I can feel a little more normal when April hits. Tom Boswell got it right, I think, if I can paraphrase him: In spring, summer and fall, baseball is there when you need it. You may not need it every day, but it's there if you do. There's no escape from January, when the sun is hung thin between the dark and dark. We muddle through.

Baseball-less malaise didn't saturate my entire winter, fortunately. I've been finishing off stories and poems long due for completion and sending them off to journals in my area. I had an essay on ethnicity accepted for publication recently. I narrated a small piece for a friend's documentary on homosexuality in Iran. Another friend filmed several people - including me - drawing birds and flowers to follow along the story told in an ancient Persian poem. Her piece was lovely; it ran last night for the first time, along with my wife's new work.
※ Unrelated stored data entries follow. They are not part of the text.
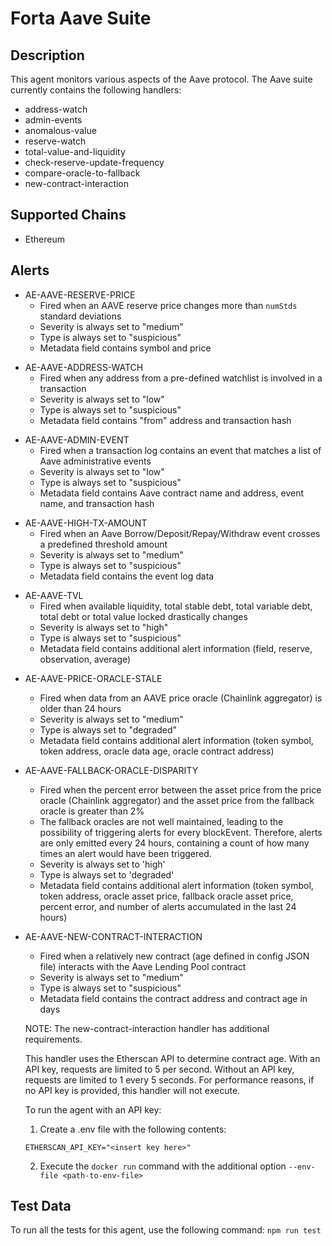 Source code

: # Forta Aave Suite

## Description

This agent monitors various aspects of the Aave protocol.  The Aave suite currently contains
the following handlers:

- address-watch
- admin-events
- anomalous-value
- reserve-watch
- total-value-and-liquidity
- check-reserve-update-frequency
- compare-oracle-to-fallback
- new-contract-interaction

## Supported Chains

- Ethereum

## Alerts

- AE-AAVE-RESERVE-PRICE
  - Fired when an AAVE reserve price changes more than `numStds` standard deviations
  - Severity is always set to "medium"
  - Type is always set to "suspicious"
  - Metadata field contains symbol and price

<!-- -->
- AE-AAVE-ADDRESS-WATCH
  - Fired when any address from a pre-defined watchlist is involved in a transaction
  - Severity is always set to "low"
  - Type is always set to "suspicious" 
  - Metadata field contains "from" address and transaction hash

<!-- -->
- AE-AAVE-ADMIN-EVENT
  - Fired when a transaction log contains an event that matches a list of Aave administrative events
  - Severity is always set to "low"
  - Type is always set to "suspicious" 
  - Metadata field contains Aave contract name and address, event name, and transaction hash

<!-- -->
- AE-AAVE-HIGH-TX-AMOUNT
  - Fired when an Aave Borrow/Deposit/Repay/Withdraw event crosses a predefined threshold amount
  - Severity is always set to "medium"
  - Type is always set to "suspicious" 
  - Metadata field contains the event log data

<!-- -->
- AE-AAVE-TVL
  - Fired when available liquidity, total stable debt, total variable debt, total debt or total
    value locked drastically changes
  - Severity is always set to "high"
  - Type is always set to "suspicious"
  - Metadata field contains additional alert information (field, reserve, observation, average)

<!-- -->
- AE-AAVE-PRICE-ORACLE-STALE
  - Fired when data from an AAVE price oracle (Chainlink aggregator) is older than 24 hours
  - Severity is always set to "medium"
  - Type is always set to "degraded"
  - Metadata field contains additional alert information (token symbol, token address, oracle data
    age, oracle contract address)

- AE-AAVE-FALLBACK-ORACLE-DISPARITY
  - Fired when the percent error between the asset price from the price oracle (Chainlink
    aggregator) and the asset price from the fallback oracle is greater than 2%
  - The fallback oracles are not well maintained, leading to the possibility of triggering alerts
    for every blockEvent.  Therefore, alerts are only emitted every 24 hours, containing a count of
    how many times an alert would have been triggered.
  - Severity is always set to 'high'
  - Type is always set to 'degraded'
  - Metadata field contains additional alert information (token symbol, token address, oracle asset
    price, fallback oracle asset price, percent error, and number of alerts accumulated in the last
    24 hours)
<!-- -->
- AE-AAVE-NEW-CONTRACT-INTERACTION
  - Fired when a relatively new contract (age defined in config JSON file) interacts with the Aave
    Lending Pool contract
  - Severity is always set to "medium"
  - Type is always set to "suspicious"
  - Metadata field contains the contract address and contract age in days

  NOTE: The new-contract-interaction handler has additional requirements.
  
  This handler uses the Etherscan API to determine contract age.  With an API key, requests are
  limited to 5 per second.  Without an API key, requests are limited to 1 every 5 seconds.
  For performance reasons, if no API key is provided, this handler will not execute.
  
  To run the agent with an API key:
  
  1) Create a .env file with the following contents:
  
  ```
  ETHERSCAN_API_KEY="<insert key here>"
  ```
  
  2) Execute the `docker run` command with the additional option `--env-file <path-to-env-file>`
  

## Test Data

To run all the tests for this agent, use the following command: `npm run test`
I've walked hundreds of miles up and down a local creek. Wondered why we don't spend entire days out on the grass anymore. Wondered why a woman would leave her heavily perfumed satin scarf hanging from a tree branch. Found a tiny ballfield hidden in the woods behind a housing development; someone had duct-taped a strike zone on the chain fence backstop. Carried my dog over paths strewn with shards of green glass while children ran along oblivious. Wandered through an old forest in the middle of the city. Lamented the loss of my grandfather's legacy, confronted with his work, apparent on houses, fences and gates.

Hoped. Despaired. Desired. Raged. Ate. Drank. Shit. It's all one in the longview. Reactive brevity hates the longview. So much detail, so many updates, lost in slim summary, impoverishing the incremental progression of narrative tedium.